Il libro ___________
Prima di recensire questo saggio (edito da Ledizioni) è necessario fare alcune delucidazioni sul titolo. Con framing si intende l’imposizione dell’angolazione e il taglio che l’industria dei media attribuisce a fatti e notizie pubblicate ed è, nel linguaggio accademico, un passo ulteriore rispetto alla cosiddetta agenda setting, ovvero la capacità del sistema dei media di imporre certi temi piuttosto che altri. In pratica, come spiega il sottotitolo di questo bel saggio di Antonio Pavolini, l’industria dei media usa il framing per fare in modo che i nostri occhi posino su certi luoghi rispetto che su altri, assegnando loro una maggiore rilevanza.
Unframing quindi è la volontà da parte del pubblico di liberarsi da questo condizionamento, nonché l’obiettivo ultimo di questo libro a seguito della profonda analisi di ciò che che sta vivendo l’industria dei media e il suo pubblico, cioè tutti noi.

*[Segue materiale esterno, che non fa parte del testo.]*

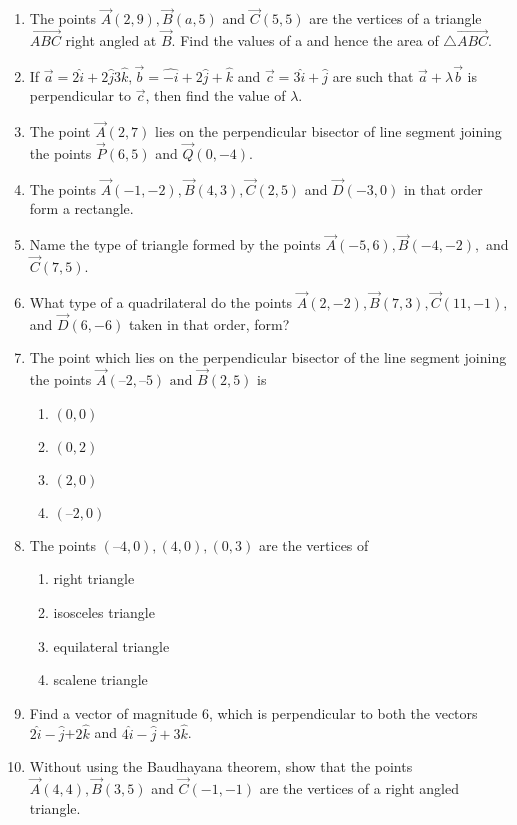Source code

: \begin{enumerate}[label=\thesubsection.\arabic*, ref=\thesubsection.\theenumi]
\item The points $\vec{A}(2, 9), \vec{B}(a, 5) $ and $\vec{C}(5, 5)$ are the vertices of a triangle $\vec{ABC}$ right angled at $\vec{B}$. Find the values of a and hence the area of $\triangle \vec{ABC}$.
\item If $\overrightarrow {a}=2\hat{i}+2\hat{j}3\hat{k}, \overrightarrow {b}=\hat{-i}+2\hat{j}+\hat{k}$ and $\overrightarrow {c}=3\hat{i}+\hat{j}$ are such that $\overrightarrow {a}+\lambda\overrightarrow {b}$ is perpendicular to $\overrightarrow {c}$, then find the value of $\lambda$.
	\\
		
\item The point $\vec{A}(2, 7)$ lies on the perpendicular bisector of line segment joining the points $\vec{P}(6, 5)$ and $ \vec{Q}(0, -4)$.
\item The points $\vec{A}(-1, -2),  \vec{B}(4, 3),  \vec{C}(2, 5) $ and $ \vec{D}(-3, 0)$ in that order form a rectangle.
\item Name the type of triangle formed by the points $\vec{A}(-5, 6), \vec{B}(-4, -2), $ and $\vec{C}(7, 5)$.
\item What type of a quadrilateral do the points $\vec{A}(2, -2), \vec{B}(7, 3), \vec{C}(11, -1), $ and $\vec{D}(6, -6)$ taken in that order,  form?
\item The point which lies on the perpendicular bisector of the line segment joining the
	points $\vec{A} (–2,  –5)\text { and } \vec{B} (2,  5) $ is
\begin{enumerate}
\item  	$(0,  0)$
\item  $(0,  2)$ 
\item  $(2,  0)$ 
\item  $(–2,  0)$
\end{enumerate}
\item The points $ (–4,  0),  (4,  0),  (0,  3) $ are the vertices of
	\begin{enumerate}
\item right triangle 
\item isosceles triangle
\item  equilateral triangle
\item  scalene triangle 
\end{enumerate}
\item Find a vector of magnitude 6,  which is perpendicular to both the vectors $2\hat{i}-\hat{j}$+$2\hat{k}$ and $4\hat{i}-\hat{j}+3\hat{k}$.
\item Without using the Baudhayana theorem,  show that the points $\vec{A}(4, 4),  \vec{B}(3, 5)$ and $\vec{C}(-1, -1)$ are the vertices of a right angled triangle.

\end{enumerate}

Pavolini non è nuovo a queste tematiche: cinque anni fa aveva scritto “Oltre il rumore” in cui raccontava il rifiuto aprioristico del sistema dei media tradizionali nei confronti del digitale. Dopo un lustro le cose sono inevitabilmente cambiate: l’industria dei media ha capito che può usare i mezzi digitali per continuare ad esercitare il proprio ruolo, cioè quello di stabilire cosa deve essere rilevante per noi, non per l’interesse pubblico ma, più prosaicamente, per motivi puramente di business, di redditività e di potere.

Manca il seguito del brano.